Avere dovuto Non mi fa piacere avere dovuto pagare la multa. Para cezasını ödemem beni memnun etmiyor.
Essere dovuto / a / i / e Mi ha fatto bene essermi dovuta alzare presto. Erken kalkmak benim için iyi oldu.

Participio Presente & Passato: Mevcut ve Geçmiş Katılımcı

Yardımcı fonksiyonunun yanı sıra, participio passato dovuto bir isim ve sıfat, borçlu, ihtiyaç duyulan veya uygun bir sıfat olarak kullanılır.

Dovente -
dovuto 1. Dobbiamo pagare il dovuto. 2. Non ti lamentare più del dovuto. 1. Borcunu ödemek zorundayız. 2. Uygun olandan daha fazla şikayet etmeyin.
Dovuto / A / I / E Sono dovuta andare. Gitmem lazım.

Gerundio Presente & Passato: Gerundio ve Geçmiş Gerund

ulaç İtalyancada önemli bir rol oynamaktadır.
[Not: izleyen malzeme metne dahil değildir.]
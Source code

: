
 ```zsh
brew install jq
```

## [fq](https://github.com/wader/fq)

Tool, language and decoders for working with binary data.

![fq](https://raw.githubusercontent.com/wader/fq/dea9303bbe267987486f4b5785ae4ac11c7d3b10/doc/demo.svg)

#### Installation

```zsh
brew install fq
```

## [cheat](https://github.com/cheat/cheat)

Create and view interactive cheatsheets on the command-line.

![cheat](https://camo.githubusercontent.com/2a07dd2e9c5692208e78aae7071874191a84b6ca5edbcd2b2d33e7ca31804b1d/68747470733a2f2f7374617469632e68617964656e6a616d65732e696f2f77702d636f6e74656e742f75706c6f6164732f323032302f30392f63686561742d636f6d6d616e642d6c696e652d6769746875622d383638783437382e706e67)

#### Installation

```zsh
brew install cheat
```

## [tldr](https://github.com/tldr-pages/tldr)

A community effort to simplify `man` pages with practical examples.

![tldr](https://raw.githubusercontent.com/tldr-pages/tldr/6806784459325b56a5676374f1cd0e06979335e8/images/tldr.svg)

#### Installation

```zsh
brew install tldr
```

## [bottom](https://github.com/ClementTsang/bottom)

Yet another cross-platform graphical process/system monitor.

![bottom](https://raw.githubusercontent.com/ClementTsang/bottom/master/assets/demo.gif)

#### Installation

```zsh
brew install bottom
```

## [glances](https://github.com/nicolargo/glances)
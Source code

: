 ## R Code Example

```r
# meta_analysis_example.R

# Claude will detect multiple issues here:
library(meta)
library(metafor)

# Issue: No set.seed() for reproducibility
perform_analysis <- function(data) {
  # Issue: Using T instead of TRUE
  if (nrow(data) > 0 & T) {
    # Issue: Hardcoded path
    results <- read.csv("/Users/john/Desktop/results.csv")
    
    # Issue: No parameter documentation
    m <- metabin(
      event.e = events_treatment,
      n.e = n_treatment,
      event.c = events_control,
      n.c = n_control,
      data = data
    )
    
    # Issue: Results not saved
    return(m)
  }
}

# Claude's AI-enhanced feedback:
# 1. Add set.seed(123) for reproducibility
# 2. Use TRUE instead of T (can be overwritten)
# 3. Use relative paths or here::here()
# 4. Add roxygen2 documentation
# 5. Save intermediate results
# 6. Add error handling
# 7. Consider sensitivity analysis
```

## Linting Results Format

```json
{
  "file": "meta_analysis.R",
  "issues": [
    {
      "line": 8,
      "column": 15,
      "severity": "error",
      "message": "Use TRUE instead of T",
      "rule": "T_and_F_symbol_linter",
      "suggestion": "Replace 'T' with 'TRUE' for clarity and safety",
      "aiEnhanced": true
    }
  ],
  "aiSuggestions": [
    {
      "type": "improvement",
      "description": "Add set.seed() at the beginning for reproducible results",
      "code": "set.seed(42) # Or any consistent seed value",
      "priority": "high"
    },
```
Dovendo 1. Dovendo studiare, sono rimasta bir casa. 2. Dovendoti le mie scuse, ho voluto incontrarti. 1. Ders çalışmak zorunda kaldım, evde kaldım. 2. Özür dilerim sayesinde seni görmek istedim.
Avendo dovuto 1. Avendo dovuto studiare, sono rimasta bir casa. 2. Avendoti dovuto le mie scuse, ho cercato di vederti. 1. Çalışmak zorunda kaldıktan sonra evde kaldım. 2. Sana özürlerimi borçlu olarak, seni görmeye çalıştım.
Essendosi dovuto / a / i / e 1. Essendosi dovuta riposare, Lucia è rimasta a casa. 2. Essendosi dovuti alzare presto, sono ve bir yurt. 1. Dinlenmek için gerekli olan Lucia evde kaldı. 2. Gerekli / erken kalkmak zorunda, onlar uyumaya gitti.